Output only the lines below from the one containing "- [Acknowledgments](#acknowledgments)" to the one containing "## Acknowledgments", exactly as written, both ends kept.

> [Data section]:
* * * * * * * * *
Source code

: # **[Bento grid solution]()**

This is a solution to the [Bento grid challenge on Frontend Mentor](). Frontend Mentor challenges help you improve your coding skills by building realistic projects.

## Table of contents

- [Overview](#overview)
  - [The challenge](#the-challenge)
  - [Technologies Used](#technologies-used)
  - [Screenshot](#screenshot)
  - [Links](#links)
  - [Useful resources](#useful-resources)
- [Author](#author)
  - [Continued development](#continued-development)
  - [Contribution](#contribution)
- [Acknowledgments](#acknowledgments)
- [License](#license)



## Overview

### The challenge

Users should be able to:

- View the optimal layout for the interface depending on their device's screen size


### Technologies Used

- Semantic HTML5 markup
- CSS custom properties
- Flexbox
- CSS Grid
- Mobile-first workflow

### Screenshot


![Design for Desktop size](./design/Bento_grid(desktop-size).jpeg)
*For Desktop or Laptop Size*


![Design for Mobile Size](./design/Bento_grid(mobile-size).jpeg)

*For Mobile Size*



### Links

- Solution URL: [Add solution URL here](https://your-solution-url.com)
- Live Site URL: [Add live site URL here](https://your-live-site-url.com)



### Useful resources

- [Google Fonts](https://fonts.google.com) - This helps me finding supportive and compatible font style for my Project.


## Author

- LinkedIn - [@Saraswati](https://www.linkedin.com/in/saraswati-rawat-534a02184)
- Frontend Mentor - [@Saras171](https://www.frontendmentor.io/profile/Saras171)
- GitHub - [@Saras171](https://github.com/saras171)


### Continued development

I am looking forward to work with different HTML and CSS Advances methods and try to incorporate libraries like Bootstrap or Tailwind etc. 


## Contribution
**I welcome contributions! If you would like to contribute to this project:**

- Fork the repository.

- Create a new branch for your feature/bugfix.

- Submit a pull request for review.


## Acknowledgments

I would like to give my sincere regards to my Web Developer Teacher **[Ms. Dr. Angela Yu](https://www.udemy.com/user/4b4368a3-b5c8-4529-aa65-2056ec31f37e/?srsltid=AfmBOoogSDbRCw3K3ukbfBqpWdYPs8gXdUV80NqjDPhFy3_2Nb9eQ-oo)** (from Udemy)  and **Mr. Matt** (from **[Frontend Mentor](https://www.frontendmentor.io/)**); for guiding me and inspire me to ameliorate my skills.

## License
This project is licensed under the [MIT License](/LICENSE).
* * * * * * * * *
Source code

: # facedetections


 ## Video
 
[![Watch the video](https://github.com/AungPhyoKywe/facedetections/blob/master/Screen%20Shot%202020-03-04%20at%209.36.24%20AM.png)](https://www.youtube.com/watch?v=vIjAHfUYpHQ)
* * * * * * * * *
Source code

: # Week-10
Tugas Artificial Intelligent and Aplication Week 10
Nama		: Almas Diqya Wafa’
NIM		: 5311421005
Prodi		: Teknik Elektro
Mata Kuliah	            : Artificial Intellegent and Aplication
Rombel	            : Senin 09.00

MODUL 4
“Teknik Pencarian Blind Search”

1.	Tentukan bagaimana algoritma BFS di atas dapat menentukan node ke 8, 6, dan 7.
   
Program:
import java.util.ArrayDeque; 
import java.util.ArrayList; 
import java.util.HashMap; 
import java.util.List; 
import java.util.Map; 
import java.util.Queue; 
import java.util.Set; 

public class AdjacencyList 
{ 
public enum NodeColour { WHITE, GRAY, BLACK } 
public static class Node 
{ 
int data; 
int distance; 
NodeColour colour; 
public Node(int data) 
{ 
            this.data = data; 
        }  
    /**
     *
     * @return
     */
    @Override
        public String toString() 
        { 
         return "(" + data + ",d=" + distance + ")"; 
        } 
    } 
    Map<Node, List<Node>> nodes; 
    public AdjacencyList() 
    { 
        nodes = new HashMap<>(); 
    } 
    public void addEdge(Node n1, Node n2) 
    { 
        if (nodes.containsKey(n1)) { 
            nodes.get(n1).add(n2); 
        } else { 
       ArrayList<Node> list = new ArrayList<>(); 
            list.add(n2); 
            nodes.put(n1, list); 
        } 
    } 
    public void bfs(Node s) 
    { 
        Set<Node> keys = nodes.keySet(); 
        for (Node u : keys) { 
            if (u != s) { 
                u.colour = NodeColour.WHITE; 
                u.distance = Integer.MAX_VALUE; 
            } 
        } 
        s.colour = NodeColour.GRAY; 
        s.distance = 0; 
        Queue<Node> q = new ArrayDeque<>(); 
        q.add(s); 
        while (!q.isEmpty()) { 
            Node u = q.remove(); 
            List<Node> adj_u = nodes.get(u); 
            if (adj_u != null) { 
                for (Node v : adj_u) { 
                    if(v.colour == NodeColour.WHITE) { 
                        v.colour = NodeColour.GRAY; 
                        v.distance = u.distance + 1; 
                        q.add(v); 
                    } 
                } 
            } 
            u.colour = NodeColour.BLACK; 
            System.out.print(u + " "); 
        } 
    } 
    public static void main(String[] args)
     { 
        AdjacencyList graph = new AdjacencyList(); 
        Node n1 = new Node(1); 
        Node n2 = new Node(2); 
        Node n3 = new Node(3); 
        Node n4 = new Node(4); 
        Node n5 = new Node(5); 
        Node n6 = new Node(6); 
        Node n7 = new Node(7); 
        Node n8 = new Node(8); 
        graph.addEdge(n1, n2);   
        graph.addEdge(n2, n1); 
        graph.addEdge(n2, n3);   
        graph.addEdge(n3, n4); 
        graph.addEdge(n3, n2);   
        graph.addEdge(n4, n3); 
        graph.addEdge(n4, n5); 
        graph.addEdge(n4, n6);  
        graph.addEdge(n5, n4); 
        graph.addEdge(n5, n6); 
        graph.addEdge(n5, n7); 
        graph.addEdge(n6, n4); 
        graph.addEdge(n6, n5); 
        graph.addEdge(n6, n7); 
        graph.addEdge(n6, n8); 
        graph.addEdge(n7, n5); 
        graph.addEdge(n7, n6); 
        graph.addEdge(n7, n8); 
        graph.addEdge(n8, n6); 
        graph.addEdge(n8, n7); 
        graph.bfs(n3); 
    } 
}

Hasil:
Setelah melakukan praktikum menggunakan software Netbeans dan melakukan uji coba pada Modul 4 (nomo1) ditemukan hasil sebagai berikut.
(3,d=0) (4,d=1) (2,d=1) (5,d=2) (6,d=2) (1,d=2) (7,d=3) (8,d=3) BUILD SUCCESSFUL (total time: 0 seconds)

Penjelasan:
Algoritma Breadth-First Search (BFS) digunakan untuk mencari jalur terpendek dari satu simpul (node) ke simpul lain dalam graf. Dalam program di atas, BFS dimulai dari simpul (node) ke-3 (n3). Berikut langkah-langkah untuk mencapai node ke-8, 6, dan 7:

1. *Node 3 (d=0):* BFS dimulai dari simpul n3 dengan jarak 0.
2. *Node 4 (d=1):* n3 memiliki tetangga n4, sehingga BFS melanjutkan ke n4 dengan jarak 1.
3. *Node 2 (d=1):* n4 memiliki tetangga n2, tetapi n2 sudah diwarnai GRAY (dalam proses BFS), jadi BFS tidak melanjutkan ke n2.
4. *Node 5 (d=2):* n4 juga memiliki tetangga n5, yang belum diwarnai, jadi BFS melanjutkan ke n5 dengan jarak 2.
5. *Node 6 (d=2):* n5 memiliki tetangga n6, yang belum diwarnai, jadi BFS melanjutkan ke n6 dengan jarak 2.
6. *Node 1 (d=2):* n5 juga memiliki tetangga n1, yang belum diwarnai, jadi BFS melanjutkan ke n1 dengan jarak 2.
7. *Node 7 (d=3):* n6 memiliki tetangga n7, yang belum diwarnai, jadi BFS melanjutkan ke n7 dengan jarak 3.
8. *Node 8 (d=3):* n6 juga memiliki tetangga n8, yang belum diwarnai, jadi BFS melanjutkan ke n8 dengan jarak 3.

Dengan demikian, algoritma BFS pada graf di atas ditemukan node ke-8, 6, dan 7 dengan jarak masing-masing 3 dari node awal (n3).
* * * * * * * * *
> [Response area]:
- [Acknowledgments](#acknowledgments)
- [License](#license)



## Overview

### The challenge

Users should be able to:

- View the optimal layout for the interface depending on their device's screen size


### Technologies Used

- Semantic HTML5 markup
- CSS custom properties
- Flexbox
- CSS Grid
- Mobile-first workflow

### Screenshot


![Design for Desktop size](./design/Bento_grid(desktop-size).jpeg)
*For Desktop or Laptop Size*


![Design for Mobile Size](./design/Bento_grid(mobile-size).jpeg)

*For Mobile Size*



### Links

- Solution URL: [Add solution URL here](https://your-solution-url.com)
- Live Site URL: [Add live site URL here](https://your-live-site-url.com)



### Useful resources

- [Google Fonts](https://fonts.google.com) - This helps me finding supportive and compatible font style for my Project.


## Author

- LinkedIn - [@Saraswati](https://www.linkedin.com/in/saraswati-rawat-534a02184)
- Frontend Mentor - [@Saras171](https://www.frontendmentor.io/profile/Saras171)
- GitHub - [@Saras171](https://github.com/saras171)


### Continued development

I am looking forward to work with different HTML and CSS Advances methods and try to incorporate libraries like Bootstrap or Tailwind etc. 


## Contribution
**I welcome contributions! If you would like to contribute to this project:**

- Fork the repository.

- Create a new branch for your feature/bugfix.

- Submit a pull request for review.


## Acknowledgments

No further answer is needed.